START RAW DATA

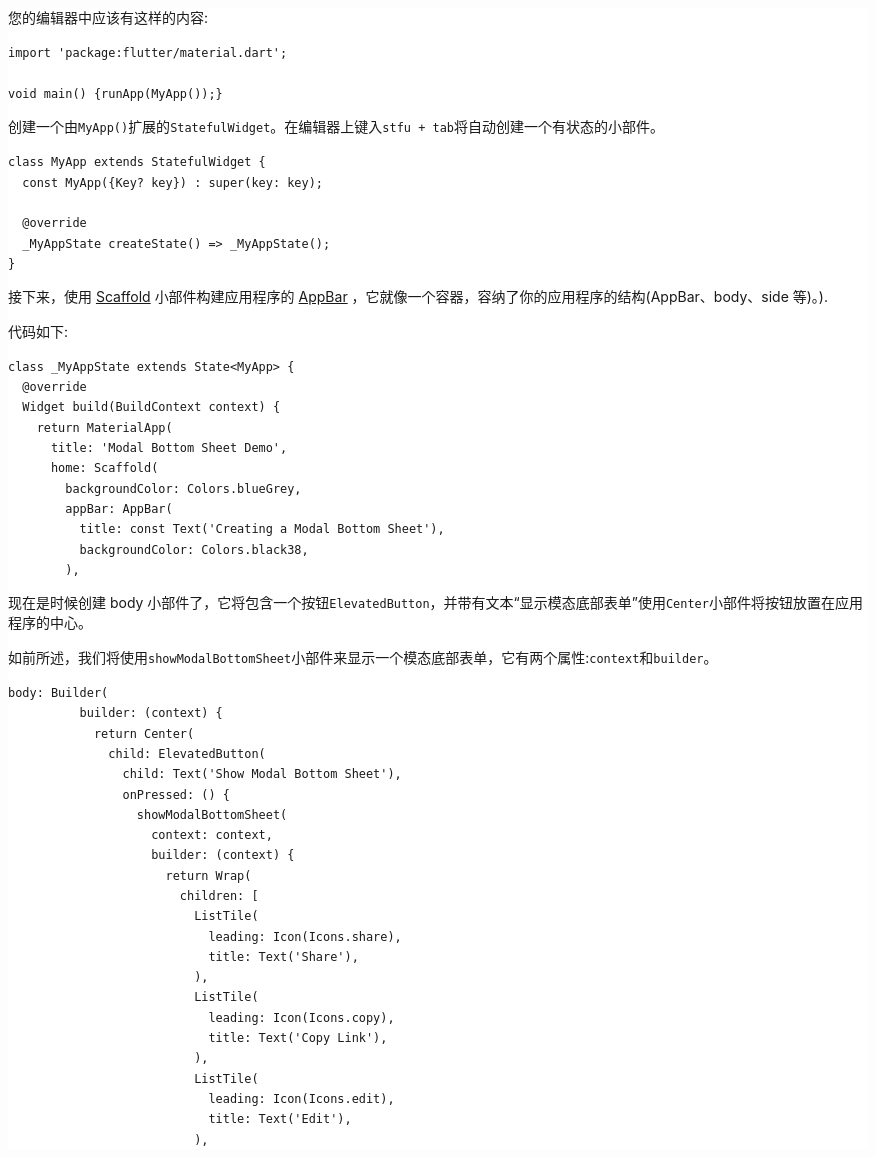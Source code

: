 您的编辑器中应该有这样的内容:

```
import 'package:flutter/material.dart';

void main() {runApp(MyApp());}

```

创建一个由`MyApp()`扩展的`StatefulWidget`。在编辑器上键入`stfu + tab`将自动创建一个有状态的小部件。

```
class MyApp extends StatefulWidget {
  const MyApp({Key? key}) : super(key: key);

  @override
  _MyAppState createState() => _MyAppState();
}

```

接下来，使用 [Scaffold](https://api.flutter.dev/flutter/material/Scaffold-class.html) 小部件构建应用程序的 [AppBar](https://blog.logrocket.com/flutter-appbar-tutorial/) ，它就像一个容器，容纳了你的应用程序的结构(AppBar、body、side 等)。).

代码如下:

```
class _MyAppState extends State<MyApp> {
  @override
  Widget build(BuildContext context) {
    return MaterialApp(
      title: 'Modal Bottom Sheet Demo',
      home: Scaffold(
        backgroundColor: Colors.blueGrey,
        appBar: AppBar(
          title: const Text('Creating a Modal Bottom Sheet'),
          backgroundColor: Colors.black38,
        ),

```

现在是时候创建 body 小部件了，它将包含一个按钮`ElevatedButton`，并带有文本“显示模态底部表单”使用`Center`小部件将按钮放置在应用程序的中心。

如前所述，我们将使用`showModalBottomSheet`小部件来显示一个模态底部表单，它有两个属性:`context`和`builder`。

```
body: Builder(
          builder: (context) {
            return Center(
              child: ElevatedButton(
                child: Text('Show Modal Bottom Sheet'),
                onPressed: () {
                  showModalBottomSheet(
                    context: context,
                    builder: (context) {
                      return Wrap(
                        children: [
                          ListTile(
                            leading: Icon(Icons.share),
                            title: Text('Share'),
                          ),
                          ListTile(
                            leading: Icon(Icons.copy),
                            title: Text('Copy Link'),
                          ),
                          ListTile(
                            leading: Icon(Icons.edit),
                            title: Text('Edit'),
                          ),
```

END RAW DATA

(INSTRUCTIONS TO FOLLOW):
Each entry should come back exactly as written, with its pictures omitted.

(PROBLEM SOLUTION):
Source code

: 您的编辑器中应该有这样的内容:

```
import 'package:flutter/material.dart';

void main() {runApp(MyApp());}

```

创建一个由`MyApp()`扩展的`StatefulWidget`。在编辑器上键入`stfu + tab`将自动创建一个有状态的小部件。

```
class MyApp extends StatefulWidget {
  const MyApp({Key? key}) : super(key: key);

  @override
  _MyAppState createState() => _MyAppState();
}

```

接下来，使用 [Scaffold](https://api.flutter.dev/flutter/material/Scaffold-class.html) 小部件构建应用程序的 [AppBar](https://blog.logrocket.com/flutter-appbar-tutorial/) ，它就像一个容器，容纳了你的应用程序的结构(AppBar、body、side 等)。).

代码如下:

```
class _MyAppState extends State<MyApp> {
  @override
  Widget build(BuildContext context) {
    return MaterialApp(
      title: 'Modal Bottom Sheet Demo',
      home: Scaffold(
        backgroundColor: Colors.blueGrey,
        appBar: AppBar(
          title: const Text('Creating a Modal Bottom Sheet'),
          backgroundColor: Colors.black38,
        ),

```

现在是时候创建 body 小部件了，它将包含一个按钮`ElevatedButton`，并带有文本“显示模态底部表单”使用`Center`小部件将按钮放置在应用程序的中心。

如前所述，我们将使用`showModalBottomSheet`小部件来显示一个模态底部表单，它有两个属性:`context`和`builder`。

```
body: Builder(
          builder: (context) {
            return Center(
              child: ElevatedButton(
                child: Text('Show Modal Bottom Sheet'),
                onPressed: () {
                  showModalBottomSheet(
                    context: context,
                    builder: (context) {
                      return Wrap(
                        children: [
                          ListTile(
                            leading: Icon(Icons.share),
                            title: Text('Share'),
                          ),
                          ListTile(
                            leading: Icon(Icons.copy),
                            title: Text('Copy Link'),
                          ),
                          ListTile(
                            leading: Icon(Icons.edit),
                            title: Text('Edit'),
                          ),
```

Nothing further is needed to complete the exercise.